Caroline Virgo, Director of The Clewer Initiative
Caroline grew up in a mining village in South Wales in the 1960’s and saw first-hand how hard many peoples’ lives are. This made a deep impression on her. Her mum, one of the early cohorts of Girton College Cambridge women medics in the post war period, was the village doctor and held the surgery in an annex at the family home.
At university, Caroline studied law – and then law and development. Following this, she committed to being part of an ecumenical community working for justice in village communities in the Republic of the Philippine Islands. Back in the UK, she married, had children and grew in her conviction that she was called to work within the church to encourage and promote Christian social justice.
As a result to what she felt God was calling her to do, she set up the Bristol Debt Advice Centre with members of the Church (now Talking Money www.talkingmoney.org.uk) and then Hope’s Place (www.hopesplace.org.uk) in the early 2000’s as a Christian response to teenage pregnancy (self-esteem programmes were the core of its early work).
She worked as a development officer with the Bristol Christian Action network (subsumed into Christian Action Bristol) and then The Catholic Diocese of Portsmouth (www.portsmouthdiocese.org.uk) where she worked on a number of diocesan projects including Called and Gifted and Caritas Diocese of Portsmouth.
Whilst at Portsmouth she did some work in the Diocese around modern slavery with Medaille. She felt it was a hard subject for churches to work with effectively and that people were nervous about it. When she came across The Clewer Initiative she felt that she should apply for the role, believing that her rather eclectic skill set and career history might fit the bill! Caroline joined The Clewer Initiative in 2016 as the first project officer, accepting the invitation to become its director in 2019.

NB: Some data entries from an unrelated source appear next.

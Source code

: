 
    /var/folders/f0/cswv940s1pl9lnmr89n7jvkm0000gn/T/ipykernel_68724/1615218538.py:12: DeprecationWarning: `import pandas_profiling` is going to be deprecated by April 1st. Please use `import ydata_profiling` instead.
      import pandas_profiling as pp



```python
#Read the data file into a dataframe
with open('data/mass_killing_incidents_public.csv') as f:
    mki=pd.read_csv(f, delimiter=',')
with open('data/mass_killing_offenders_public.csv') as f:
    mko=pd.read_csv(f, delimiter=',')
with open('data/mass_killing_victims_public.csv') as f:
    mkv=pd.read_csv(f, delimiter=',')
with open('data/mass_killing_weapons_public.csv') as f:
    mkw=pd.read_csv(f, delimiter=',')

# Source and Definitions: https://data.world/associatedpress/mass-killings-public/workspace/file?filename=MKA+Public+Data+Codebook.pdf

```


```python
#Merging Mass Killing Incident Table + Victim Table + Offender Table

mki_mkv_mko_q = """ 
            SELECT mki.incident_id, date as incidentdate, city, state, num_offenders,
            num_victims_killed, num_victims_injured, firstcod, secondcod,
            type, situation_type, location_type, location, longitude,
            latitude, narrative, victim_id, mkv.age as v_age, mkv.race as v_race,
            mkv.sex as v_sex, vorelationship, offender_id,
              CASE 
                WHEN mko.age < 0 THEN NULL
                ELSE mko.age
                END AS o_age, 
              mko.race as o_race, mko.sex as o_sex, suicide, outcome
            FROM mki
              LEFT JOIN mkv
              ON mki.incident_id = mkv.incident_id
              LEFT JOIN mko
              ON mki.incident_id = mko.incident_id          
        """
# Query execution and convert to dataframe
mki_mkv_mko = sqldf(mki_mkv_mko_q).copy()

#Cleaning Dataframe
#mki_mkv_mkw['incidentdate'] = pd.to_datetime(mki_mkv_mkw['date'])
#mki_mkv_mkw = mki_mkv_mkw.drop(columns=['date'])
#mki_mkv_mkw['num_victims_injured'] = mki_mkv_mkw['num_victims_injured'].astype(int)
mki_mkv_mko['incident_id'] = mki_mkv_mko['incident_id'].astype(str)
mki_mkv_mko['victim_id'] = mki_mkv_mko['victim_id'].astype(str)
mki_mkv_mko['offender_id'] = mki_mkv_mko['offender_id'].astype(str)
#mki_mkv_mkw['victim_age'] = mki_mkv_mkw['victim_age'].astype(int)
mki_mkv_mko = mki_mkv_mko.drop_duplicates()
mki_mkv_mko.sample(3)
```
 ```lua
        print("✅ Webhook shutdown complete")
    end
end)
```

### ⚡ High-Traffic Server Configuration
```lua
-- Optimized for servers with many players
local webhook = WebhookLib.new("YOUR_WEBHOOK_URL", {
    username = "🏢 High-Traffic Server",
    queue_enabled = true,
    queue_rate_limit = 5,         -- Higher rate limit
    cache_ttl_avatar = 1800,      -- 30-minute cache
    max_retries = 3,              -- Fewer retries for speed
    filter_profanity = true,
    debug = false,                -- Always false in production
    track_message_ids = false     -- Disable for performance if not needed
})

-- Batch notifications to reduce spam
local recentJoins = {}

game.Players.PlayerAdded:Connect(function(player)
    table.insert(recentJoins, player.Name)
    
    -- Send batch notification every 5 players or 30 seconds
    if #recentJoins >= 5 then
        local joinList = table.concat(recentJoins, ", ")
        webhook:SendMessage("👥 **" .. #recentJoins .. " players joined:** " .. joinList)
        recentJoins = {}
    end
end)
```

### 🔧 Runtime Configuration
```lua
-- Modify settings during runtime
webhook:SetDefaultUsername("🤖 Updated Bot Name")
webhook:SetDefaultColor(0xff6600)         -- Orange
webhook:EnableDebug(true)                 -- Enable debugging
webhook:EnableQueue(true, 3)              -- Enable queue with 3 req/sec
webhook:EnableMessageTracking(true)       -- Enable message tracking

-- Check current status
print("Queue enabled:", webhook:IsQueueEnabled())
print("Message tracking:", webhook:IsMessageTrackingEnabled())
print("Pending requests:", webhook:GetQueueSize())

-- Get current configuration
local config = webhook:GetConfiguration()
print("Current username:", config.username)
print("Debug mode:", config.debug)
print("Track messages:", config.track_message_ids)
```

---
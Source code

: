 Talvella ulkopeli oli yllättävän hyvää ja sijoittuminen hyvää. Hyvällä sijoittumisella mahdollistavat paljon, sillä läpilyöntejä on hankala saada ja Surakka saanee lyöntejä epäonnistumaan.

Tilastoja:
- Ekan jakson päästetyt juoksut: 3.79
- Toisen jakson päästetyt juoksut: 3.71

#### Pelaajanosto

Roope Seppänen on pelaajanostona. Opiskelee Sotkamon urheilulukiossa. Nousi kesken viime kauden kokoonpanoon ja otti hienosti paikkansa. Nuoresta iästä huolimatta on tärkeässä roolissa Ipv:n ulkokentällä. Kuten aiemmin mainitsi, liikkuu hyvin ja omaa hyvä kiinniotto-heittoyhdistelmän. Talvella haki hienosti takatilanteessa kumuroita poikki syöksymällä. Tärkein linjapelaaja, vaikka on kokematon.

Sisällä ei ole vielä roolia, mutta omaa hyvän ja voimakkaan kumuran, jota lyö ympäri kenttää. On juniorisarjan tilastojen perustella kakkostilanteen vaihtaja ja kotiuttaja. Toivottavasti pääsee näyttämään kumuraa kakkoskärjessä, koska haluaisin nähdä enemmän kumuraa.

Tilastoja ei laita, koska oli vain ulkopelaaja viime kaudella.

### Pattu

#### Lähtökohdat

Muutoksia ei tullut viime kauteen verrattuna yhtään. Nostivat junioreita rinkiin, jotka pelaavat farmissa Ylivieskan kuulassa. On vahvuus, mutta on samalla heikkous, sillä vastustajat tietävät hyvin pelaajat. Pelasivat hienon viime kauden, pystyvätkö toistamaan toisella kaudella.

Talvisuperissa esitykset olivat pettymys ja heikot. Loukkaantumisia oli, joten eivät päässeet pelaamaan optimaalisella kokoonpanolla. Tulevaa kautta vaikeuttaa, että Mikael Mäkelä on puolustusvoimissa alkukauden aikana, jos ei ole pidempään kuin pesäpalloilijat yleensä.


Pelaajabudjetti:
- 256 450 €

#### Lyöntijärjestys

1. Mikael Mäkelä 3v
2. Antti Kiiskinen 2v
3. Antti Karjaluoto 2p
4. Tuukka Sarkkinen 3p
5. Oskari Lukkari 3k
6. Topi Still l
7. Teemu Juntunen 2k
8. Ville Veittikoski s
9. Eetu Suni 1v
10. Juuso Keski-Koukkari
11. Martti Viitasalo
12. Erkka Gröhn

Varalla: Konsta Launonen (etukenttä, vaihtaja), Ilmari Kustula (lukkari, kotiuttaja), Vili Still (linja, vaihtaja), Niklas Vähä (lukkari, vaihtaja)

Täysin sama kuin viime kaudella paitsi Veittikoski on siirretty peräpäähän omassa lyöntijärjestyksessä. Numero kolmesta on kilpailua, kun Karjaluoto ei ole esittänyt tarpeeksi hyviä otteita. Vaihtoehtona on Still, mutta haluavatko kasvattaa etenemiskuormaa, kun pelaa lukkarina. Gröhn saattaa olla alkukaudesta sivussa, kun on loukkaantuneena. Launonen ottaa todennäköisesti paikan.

Caroline shares: “Scripture is very clear – we are called to love the Lord our God and to love our neighbour as ourself. I have noticed that the combination of prayer and action is often balanced in favour of one or the other. For what it’s worth, I have tried to maintain a prayerful life alongside my action and to follow what I discern that God requires in any situation and pray really hard that God makes good any shortfall on my part.”